_The records_.

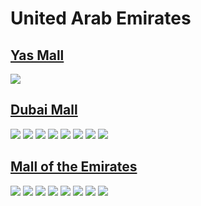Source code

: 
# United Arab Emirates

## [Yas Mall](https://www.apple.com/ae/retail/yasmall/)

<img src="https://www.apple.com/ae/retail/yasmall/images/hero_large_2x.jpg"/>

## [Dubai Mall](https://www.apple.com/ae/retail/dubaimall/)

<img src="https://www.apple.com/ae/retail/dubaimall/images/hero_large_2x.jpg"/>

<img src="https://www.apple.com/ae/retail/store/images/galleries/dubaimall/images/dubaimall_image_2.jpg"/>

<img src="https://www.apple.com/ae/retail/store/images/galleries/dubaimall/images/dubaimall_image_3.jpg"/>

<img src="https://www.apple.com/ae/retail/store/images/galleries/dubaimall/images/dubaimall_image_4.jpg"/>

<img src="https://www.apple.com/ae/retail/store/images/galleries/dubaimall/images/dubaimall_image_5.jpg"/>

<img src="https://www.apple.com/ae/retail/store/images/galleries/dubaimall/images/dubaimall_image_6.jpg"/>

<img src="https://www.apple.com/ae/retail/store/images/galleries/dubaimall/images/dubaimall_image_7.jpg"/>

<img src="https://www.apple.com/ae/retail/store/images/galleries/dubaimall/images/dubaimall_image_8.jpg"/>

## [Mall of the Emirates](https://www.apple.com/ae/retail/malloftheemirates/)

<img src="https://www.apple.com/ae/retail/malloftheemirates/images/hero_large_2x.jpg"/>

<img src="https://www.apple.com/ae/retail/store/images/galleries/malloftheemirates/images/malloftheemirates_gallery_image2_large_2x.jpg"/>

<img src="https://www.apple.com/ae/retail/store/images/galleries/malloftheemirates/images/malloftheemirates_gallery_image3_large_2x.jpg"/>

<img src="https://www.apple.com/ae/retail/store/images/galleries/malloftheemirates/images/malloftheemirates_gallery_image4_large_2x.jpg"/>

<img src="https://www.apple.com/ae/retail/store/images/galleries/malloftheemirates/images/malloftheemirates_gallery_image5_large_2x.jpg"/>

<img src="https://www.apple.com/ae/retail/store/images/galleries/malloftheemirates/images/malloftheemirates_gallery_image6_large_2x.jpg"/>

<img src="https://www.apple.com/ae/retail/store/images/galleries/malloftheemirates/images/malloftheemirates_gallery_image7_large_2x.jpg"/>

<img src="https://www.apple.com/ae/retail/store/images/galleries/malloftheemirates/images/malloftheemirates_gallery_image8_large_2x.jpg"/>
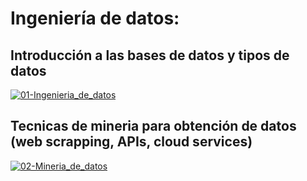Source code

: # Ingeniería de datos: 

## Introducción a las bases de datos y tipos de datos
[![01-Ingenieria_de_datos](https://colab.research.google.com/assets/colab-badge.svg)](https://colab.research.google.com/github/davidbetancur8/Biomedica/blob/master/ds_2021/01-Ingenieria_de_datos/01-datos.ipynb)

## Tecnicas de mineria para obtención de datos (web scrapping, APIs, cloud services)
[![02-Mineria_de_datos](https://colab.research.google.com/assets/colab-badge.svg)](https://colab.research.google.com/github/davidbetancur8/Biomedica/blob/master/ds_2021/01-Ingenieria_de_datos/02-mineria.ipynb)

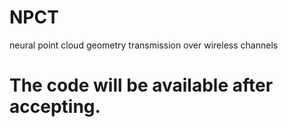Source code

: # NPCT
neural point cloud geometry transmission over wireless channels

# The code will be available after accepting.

...

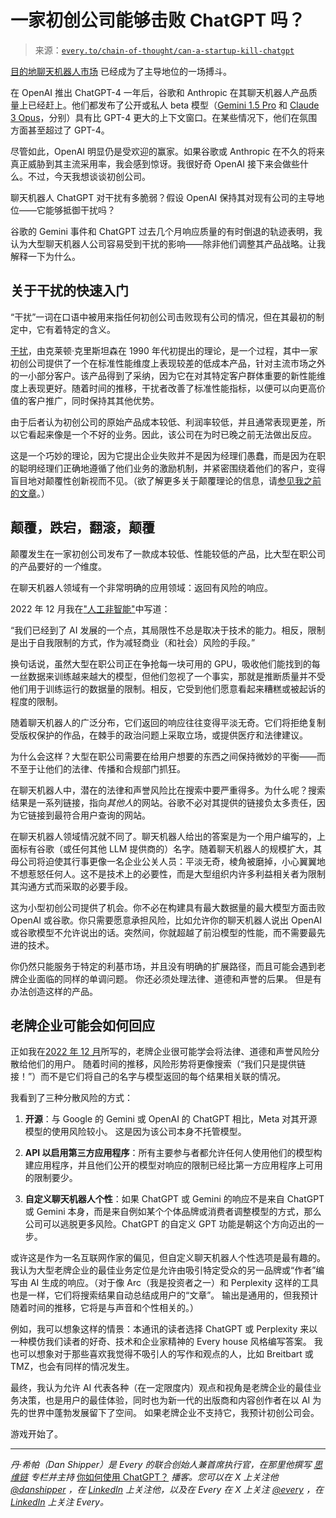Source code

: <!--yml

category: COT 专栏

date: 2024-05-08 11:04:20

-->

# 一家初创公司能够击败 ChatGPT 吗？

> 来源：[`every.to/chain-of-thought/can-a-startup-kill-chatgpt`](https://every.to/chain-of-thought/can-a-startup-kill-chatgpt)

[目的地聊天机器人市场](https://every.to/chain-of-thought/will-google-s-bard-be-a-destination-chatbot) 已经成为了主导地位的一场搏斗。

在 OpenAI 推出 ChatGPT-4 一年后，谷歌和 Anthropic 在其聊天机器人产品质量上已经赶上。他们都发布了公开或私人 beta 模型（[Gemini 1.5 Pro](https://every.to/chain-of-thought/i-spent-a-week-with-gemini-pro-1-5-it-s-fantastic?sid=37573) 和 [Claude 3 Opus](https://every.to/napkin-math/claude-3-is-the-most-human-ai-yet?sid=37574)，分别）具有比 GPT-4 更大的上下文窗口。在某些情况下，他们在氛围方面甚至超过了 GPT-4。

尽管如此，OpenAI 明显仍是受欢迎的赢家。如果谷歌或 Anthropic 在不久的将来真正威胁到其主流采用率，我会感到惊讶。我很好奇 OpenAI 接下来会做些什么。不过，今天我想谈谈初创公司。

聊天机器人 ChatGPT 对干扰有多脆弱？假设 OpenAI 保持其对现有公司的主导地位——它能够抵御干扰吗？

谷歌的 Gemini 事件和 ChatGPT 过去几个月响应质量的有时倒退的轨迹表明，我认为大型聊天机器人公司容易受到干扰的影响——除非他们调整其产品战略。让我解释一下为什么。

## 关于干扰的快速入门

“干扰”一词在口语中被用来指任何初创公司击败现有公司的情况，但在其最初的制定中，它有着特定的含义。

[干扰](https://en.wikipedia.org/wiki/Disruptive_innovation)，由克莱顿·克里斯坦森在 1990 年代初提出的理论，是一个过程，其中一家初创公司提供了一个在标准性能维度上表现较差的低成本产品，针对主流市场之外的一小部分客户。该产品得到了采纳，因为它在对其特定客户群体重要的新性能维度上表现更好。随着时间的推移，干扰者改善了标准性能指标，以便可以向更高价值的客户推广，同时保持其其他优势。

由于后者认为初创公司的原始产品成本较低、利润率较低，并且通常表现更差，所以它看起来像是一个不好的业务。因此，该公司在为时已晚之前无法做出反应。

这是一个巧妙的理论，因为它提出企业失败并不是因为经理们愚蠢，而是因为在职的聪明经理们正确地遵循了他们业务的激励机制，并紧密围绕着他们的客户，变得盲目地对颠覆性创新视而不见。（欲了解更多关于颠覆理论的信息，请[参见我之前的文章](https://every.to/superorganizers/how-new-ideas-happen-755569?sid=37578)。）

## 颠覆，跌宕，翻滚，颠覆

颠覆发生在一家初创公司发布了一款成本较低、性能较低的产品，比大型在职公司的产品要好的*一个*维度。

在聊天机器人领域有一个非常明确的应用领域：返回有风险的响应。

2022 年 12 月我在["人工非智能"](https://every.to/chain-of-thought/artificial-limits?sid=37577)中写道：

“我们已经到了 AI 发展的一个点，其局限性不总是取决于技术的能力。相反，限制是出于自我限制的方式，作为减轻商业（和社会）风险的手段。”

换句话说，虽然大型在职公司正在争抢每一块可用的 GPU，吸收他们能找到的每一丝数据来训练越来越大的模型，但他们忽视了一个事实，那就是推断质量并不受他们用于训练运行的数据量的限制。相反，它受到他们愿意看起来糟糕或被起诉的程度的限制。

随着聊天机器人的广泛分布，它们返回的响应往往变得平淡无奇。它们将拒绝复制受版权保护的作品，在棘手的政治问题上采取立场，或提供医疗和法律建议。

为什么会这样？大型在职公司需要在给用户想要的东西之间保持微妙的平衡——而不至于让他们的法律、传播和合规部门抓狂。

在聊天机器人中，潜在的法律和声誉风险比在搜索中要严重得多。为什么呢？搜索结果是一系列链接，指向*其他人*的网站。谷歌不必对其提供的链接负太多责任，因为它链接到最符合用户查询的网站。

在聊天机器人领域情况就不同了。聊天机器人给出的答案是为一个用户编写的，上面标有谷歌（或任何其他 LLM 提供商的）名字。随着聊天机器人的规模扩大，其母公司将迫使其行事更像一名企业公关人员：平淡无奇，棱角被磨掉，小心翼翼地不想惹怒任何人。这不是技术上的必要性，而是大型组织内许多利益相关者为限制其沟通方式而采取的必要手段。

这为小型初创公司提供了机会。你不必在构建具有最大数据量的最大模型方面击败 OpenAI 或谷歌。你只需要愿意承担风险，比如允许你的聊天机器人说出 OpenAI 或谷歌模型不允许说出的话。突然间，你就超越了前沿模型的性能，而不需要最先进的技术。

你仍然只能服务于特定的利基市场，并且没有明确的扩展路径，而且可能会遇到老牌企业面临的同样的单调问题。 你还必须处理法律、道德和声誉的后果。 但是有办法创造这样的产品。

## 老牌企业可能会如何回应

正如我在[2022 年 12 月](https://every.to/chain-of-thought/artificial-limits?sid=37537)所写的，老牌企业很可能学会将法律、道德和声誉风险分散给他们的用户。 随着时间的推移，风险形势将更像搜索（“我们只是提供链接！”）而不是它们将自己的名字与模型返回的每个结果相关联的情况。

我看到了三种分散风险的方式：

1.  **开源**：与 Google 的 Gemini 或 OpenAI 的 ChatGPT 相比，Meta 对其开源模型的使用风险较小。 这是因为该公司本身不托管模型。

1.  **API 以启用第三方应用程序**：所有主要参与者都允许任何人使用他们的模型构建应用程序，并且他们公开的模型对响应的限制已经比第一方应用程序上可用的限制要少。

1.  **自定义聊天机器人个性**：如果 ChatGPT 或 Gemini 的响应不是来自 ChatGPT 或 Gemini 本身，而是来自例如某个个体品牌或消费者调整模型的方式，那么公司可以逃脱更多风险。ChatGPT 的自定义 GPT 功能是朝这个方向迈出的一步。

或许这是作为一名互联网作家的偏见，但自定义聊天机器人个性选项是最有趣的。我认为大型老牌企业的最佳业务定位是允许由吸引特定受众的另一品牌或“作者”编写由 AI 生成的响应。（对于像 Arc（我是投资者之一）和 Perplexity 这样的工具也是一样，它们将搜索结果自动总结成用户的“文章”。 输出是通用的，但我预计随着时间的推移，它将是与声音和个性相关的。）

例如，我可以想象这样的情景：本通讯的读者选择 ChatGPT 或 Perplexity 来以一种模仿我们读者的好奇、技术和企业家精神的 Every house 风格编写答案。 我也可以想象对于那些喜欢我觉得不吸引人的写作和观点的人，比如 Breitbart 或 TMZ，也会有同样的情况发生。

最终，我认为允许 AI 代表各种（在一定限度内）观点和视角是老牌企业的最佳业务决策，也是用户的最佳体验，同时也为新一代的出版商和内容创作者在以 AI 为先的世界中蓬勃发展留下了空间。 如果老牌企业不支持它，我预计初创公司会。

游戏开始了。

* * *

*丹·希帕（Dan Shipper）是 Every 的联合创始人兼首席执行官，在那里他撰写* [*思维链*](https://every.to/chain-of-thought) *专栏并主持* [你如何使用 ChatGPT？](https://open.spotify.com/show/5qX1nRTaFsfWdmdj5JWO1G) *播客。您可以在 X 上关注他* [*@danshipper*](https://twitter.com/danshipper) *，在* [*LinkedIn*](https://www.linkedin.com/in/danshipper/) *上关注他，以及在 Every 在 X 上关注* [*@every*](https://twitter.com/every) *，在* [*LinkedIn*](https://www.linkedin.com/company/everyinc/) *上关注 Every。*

_Assigned task_.
Copy from the entries above each line in which the string "assets" can be found.

_Finished exercise_.
[![01-Ingenieria_de_datos](https://colab.research.google.com/assets/colab-badge.svg)](https://colab.research.google.com/github/davidbetancur8/Biomedica/blob/master/ds_2021/01-Ingenieria_de_datos/01-datos.ipynb)
[![02-Mineria_de_datos](https://colab.research.google.com/assets/colab-badge.svg)](https://colab.research.google.com/github/davidbetancur8/Biomedica/blob/master/ds_2021/01-Ingenieria_de_datos/02-mineria.ipynb)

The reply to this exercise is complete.